Records shown:

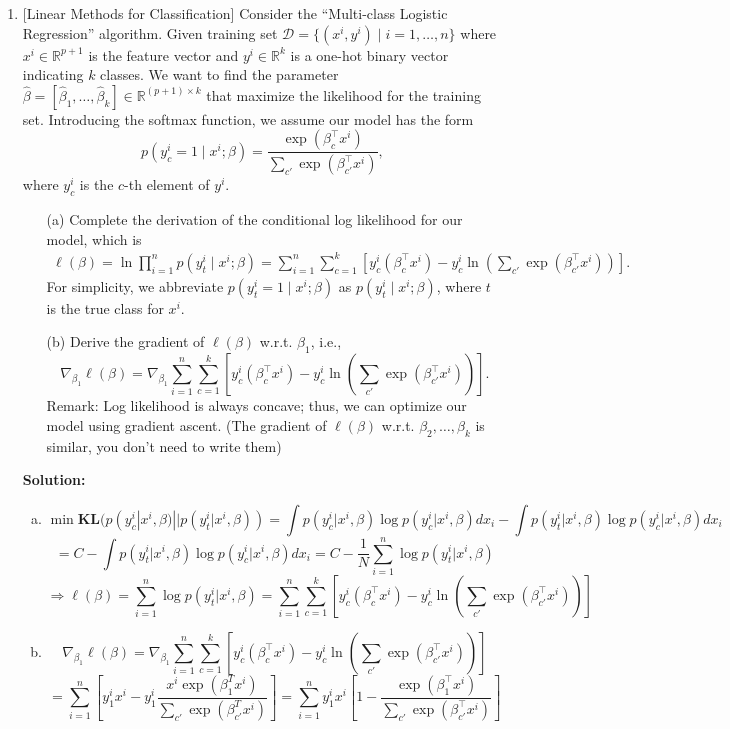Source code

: \documentclass[10pt]{article}
\begin{document}
\begin{enumerate}[1.]
	\item {} [Linear Methods for Classification] 
	Consider the ``Multi-class Logistic Regression'' algorithm. Given training set 
	$\mathcal{D}=\{(x^i,y^i)\mid i=1,\ldots,n\}$ where $x^i\in \mathbb{R}^{p+1}$ is the 
	feature vector and $y^i\in \mathbb{R}^{k}$ is a one-hot binary vector indicating 
	$k$ classes. We want to find the parameter $\hat{\beta}=[\hat{\beta}_1,\ldots,\hat{\beta}_k]\in \mathbb{R}^{(p+1)\times k}$ 
	that maximize the likelihood for the training set. Introducing the softmax 
	function, we assume our model has the form 
	\[
		p(y_c^i=1\mid x^i;\beta) = \frac{\exp(\beta_c^\top x^i)}{\sum_{c'}\exp(\beta_{c'}^\top x^i)},
	\]
	where $y_c^i$ is the $c$-th element of $y^i$.
		\begin{itemize}
		\item[(a)] Complete the derivation of the conditional log likelihood for our model, which is
		\begin{align*}
			\ell(\beta) = \ln \prod_{i=1}^{n} p(y_t^i\mid x^i;\beta)
			=\sum_{i=1}^{n}\sum_{c=1}^{k}\left[ y_c^i(\beta_c^\top x^i) - y_c^i\ln \left(\sum_{c'}\exp(\beta_{c'}^\top x^i) \right)\right].
		\end{align*}
		For simplicity, we abbreviate $p(y_t^i=1\mid x^i;\beta)$ as $p(y_t^i\mid x^i;\beta)$, where 
		$t$ is the true class for $x^i$.~
		\item[(b)] Derive the gradient of $\ell(\beta)$ w.r.t. $\beta_1$, i.e., 
		\[
			\nabla_{\beta_1}\ell(\beta) = \nabla_{\beta_1} \sum_{i=1}^{n}\sum_{c=1}^{k}\left[ y_c^i(\beta_c^\top x^i) - y_c^i\ln \left(\sum_{c'}\exp(\beta_{c'}^\top x^i) \right)\right].
		\]
		Remark: Log likelihood is always concave; thus, we can optimize our model 
		using gradient ascent. (The gradient of $\ell(\beta)$ w.r.t. $\beta_2,\ldots,\beta_k$ is similar, you don't need to write them)~
		\end{itemize}
		\textbf{Solution:}
		\begin{enumerate}[(a)]
			\item 
			$$\min\mathbf{KL}(p(y_c^i|x^i,\beta)||p(y_t^i|x^i,\beta))=\int p(y_c^i|x^i,\beta)\log p(y_c^i|x^i,\beta)dx_i-\int p(y_t^i|x^i,\beta)\log p(y_c^i|x^i,\beta)dx_i$$
			$$=C-\int p(y_t^i|x^i,\beta)\log p(y_c^i|x^i,\beta)dx_i=C-\frac{1}{N}\sum_{i=1}^n\log p(y_t^i|x^i,\beta)$$
			$$\Rightarrow \ell(\beta)=\sum_{i=1}^n\log p(y_t^i|x^i,\beta)=\sum_{i=1}^{n}\sum_{c=1}^{k}\left[ y_c^i(\beta_c^\top x^i) - y_c^i\ln \left(\sum_{c'}\exp(\beta_{c'}^\top x^i) \right)\right]$$
			\item 
			$$\nabla_{\beta_1}\ell(\beta) = \nabla_{\beta_1} \sum_{i=1}^{n}\sum_{c=1}^{k}\left[ y_c^i(\beta_c^\top x^i) - y_c^i\ln \left(\sum_{c'}\exp(\beta_{c'}^\top x^i) \right)\right]$$
			$$=\sum_{i=1}^n\left[y^i_1x^i-y^i_1\frac{x^i\exp(\beta_1^Tx^i)}{\sum_{c'}\exp(\beta_{c'}^Tx^i)}\right]=\sum_{i=1}^{n} y_1^i x^i \left[1 - \frac{\exp(\beta_1^\top x^i)}{\sum_{c'}\exp(\beta_{c'}^\top x^i)}\right]$$
		\end{enumerate}
		\newpage


\end{enumerate}
\end{document}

Exercise:
Check each line of the entries for the word "training", then state the count alone.

Answer space:
2